— ACTIVITY —
Bring together every line in the data that includes "required".

Saved entries:
____________

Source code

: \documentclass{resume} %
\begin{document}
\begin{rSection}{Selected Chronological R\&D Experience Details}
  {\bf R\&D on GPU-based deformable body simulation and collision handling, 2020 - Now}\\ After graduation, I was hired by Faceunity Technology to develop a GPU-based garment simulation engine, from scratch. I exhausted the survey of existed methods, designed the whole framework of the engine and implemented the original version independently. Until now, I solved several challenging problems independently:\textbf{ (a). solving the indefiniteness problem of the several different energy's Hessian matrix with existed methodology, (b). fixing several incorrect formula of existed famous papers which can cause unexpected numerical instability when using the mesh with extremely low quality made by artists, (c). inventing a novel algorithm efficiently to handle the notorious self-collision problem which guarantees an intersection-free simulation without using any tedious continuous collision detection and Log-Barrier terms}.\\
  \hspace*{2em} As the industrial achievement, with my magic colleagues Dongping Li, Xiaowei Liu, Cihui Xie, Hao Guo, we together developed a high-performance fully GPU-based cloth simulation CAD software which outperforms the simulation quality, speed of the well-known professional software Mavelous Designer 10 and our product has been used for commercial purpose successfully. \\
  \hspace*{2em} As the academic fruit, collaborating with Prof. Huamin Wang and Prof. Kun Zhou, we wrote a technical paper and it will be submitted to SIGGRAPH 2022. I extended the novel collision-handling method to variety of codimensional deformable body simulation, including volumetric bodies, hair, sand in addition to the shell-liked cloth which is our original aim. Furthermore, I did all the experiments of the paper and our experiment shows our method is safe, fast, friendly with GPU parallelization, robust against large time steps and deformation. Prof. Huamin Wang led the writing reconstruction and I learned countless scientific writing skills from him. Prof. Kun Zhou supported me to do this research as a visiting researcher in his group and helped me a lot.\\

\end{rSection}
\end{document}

____________

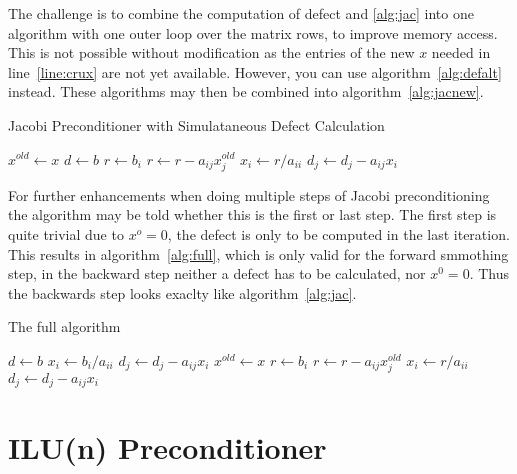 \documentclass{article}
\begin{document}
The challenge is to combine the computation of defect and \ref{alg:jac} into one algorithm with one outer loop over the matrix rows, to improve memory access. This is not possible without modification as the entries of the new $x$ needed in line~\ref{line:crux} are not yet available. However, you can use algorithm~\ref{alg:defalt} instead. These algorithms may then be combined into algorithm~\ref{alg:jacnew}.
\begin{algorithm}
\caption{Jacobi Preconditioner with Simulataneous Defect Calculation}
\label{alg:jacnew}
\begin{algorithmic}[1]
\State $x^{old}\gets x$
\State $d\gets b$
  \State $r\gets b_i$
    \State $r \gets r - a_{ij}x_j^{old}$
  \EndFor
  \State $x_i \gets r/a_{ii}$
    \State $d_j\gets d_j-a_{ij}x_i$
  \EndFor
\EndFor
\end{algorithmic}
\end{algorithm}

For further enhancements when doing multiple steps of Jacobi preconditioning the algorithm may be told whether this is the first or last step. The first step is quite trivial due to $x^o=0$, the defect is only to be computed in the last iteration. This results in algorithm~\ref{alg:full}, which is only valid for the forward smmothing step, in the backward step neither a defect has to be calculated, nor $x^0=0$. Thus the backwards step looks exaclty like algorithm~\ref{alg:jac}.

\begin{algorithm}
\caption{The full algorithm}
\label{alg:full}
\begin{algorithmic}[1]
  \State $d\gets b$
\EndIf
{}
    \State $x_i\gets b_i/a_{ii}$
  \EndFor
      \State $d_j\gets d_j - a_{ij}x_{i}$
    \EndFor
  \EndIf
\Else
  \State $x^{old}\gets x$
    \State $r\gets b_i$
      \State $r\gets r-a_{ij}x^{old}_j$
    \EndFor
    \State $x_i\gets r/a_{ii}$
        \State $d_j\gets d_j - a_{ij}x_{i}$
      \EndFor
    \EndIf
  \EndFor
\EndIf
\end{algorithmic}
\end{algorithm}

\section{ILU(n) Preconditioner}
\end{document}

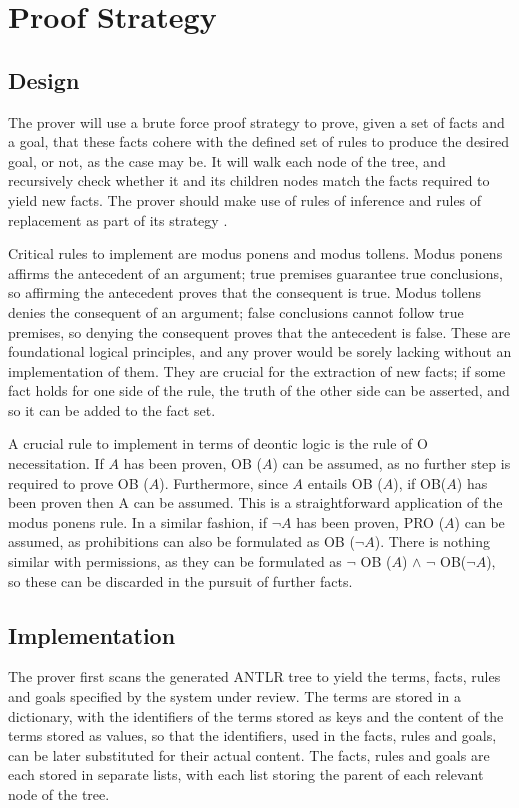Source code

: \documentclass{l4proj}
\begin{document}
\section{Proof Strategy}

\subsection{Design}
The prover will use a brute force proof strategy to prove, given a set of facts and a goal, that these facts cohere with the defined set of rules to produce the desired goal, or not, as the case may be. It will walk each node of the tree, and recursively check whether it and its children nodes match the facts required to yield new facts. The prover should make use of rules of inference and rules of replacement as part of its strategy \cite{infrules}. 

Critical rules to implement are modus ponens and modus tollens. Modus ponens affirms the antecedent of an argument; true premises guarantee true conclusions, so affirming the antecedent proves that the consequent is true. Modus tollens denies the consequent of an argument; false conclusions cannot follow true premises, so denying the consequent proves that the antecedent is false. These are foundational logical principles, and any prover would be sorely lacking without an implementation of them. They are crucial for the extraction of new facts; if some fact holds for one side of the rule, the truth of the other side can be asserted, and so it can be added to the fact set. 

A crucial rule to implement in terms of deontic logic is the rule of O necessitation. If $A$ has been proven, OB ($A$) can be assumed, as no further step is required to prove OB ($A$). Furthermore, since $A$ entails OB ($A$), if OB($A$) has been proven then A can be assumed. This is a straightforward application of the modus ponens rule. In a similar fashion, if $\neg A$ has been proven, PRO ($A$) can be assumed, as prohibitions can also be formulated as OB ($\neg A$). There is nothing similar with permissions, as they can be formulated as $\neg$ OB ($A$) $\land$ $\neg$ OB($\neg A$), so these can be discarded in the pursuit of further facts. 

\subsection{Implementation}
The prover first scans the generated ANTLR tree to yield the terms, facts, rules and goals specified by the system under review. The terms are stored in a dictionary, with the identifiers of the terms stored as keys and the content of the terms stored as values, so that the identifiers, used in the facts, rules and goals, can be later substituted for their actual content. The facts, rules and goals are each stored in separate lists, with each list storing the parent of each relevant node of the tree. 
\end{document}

____________

— ANSWER BOX —
The prover will use a brute force proof strategy to prove, given a set of facts and a goal, that these facts cohere with the defined set of rules to produce the desired goal, or not, as the case may be. It will walk each node of the tree, and recursively check whether it and its children nodes match the facts required to yield new facts. The prover should make use of rules of inference and rules of replacement as part of its strategy \cite{infrules}. 
A crucial rule to implement in terms of deontic logic is the rule of O necessitation. If $A$ has been proven, OB ($A$) can be assumed, as no further step is required to prove OB ($A$). Furthermore, since $A$ entails OB ($A$), if OB($A$) has been proven then A can be assumed. This is a straightforward application of the modus ponens rule. In a similar fashion, if $\neg A$ has been proven, PRO ($A$) can be assumed, as prohibitions can also be formulated as OB ($\neg A$). There is nothing similar with permissions, as they can be formulated as $\neg$ OB ($A$) $\land$ $\neg$ OB($\neg A$), so these can be discarded in the pursuit of further facts. 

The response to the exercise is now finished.